Suno n’est donc pas une alternative moins chère aux grands acteurs de la production musicale. C’est un abonnement coûteux pour un outil qui enferme l’utilisateur dans un écosystème fermé. De plus, bien que Suno Studio soit plus simple, la plupart des gens pourraient maîtriser les bases de GarageBand ou FL Studio en quelques heures de tutoriels YouTube. L’argument de l’accessibilité est un leurre pour justifier un modèle économique de rente.
L’inflation mène à la dévaluation, pas à la valeur
C’est ici que nous touchons au point le plus absurde de la déclaration de Shulman, l’affirmation selon laquelle inonder le monde de musique générée par IA augmentera la valeur de la musique dans la société. Comment ? Par quel miracle économique ? La valeur est intrinsèquement liée à la rareté et à l’effort humain. En quoi permettre la création infinie de ce qui est techniquement de la musique (mais sans compétence, sans pensée, sans vécu et sans effort) augmenterait-il sa valeur ? C’est l’inverse qui se produit.

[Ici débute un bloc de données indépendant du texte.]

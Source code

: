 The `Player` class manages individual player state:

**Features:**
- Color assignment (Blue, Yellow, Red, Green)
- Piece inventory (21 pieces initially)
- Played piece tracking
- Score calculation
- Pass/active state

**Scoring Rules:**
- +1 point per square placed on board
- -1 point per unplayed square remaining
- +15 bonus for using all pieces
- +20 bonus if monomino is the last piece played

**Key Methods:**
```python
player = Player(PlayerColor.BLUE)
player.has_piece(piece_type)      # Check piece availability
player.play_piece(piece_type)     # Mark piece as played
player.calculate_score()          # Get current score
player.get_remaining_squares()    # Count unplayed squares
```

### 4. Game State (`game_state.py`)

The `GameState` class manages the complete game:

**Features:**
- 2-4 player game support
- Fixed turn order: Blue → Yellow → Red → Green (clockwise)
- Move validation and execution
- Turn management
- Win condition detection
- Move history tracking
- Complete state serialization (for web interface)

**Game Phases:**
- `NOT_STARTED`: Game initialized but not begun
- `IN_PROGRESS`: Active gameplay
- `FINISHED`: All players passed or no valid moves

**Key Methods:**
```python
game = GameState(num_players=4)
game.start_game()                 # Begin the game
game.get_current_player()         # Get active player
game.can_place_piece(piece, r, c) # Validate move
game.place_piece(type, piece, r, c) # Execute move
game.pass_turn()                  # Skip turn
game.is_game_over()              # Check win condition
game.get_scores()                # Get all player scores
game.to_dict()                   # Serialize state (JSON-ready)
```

Nous assistons à une inflation massive du contenu.
Nourrir une machine avec l’art de milliers de personnes qui ont consacré leur vie à perfectionner leur artisanat, pour ensuite permettre à n’importe qui d’aligner trois mots-clés et de produire une approximation de cet art, ne valorise pas la musique. Cela la banalise. Cela la transforme en bruit de fond, en contenu jetable. Les plateformes de streaming comme Deezer, Qobuz et même Spotify (qui n’est pourtant pas un phare d’éthique envers les artistes) commencent à s’en rendre compte. Elles voient la musique purement générée par IA comme une menace pour leur écosystème et prennent des mesures pour réduire sa visibilité. Elles comprennent que leurs catalogues risquent de devenir des décharges à ciel ouvert de fichiers audio sans âme.
La fin du caractère spécial de la musique enregistrée
Le résultat de tout cela est que la musique enregistrée n’est plus spéciale. Rien n’est jamais devenu plus précieux parce qu’il était plus facile à produire ou disponible en quantité illimitée. Les principes de base de l’économie nous enseignent que la rareté est un facteur principal de création de valeur. Quand n’importe qui peut générer de la musique en quelques secondes sur la base d’une commande, cela sape la valeur non seulement de ce morceau spécifique, mais de la musique enregistrée dans son ensemble. L’auditeur, noyé sous le flux, ne saura plus distinguer le travail d’une vie du résultat d’un calcul probabiliste.
L’escamotage du processus créatif
Il ne s’agit pas de démocratiser l’accès aux outils de création, cette révolution a déjà eu lieu. Vous pouvez créer de la musique gratuitement ou à très bas prix dès maintenant avec votre ordinateur ou votre téléphone. Des guitares et des synthétiseurs décents n’ont jamais été aussi abordables. Ce que Suno offre réellement, c’est un outil d’évitement. C’est un moyen de contourner le développement des compétences, d’éviter l’effort nécessaire pour faire de l’art et de court-circuiter le développement des instincts créatifs. Suno ne propose pas un avenir où la musique est plus active. Il en propose un où le processus créatif est aboli au profit de la satisfaction immédiate. Et dans ce monde-là, la musique ne vaudra plus grand-chose.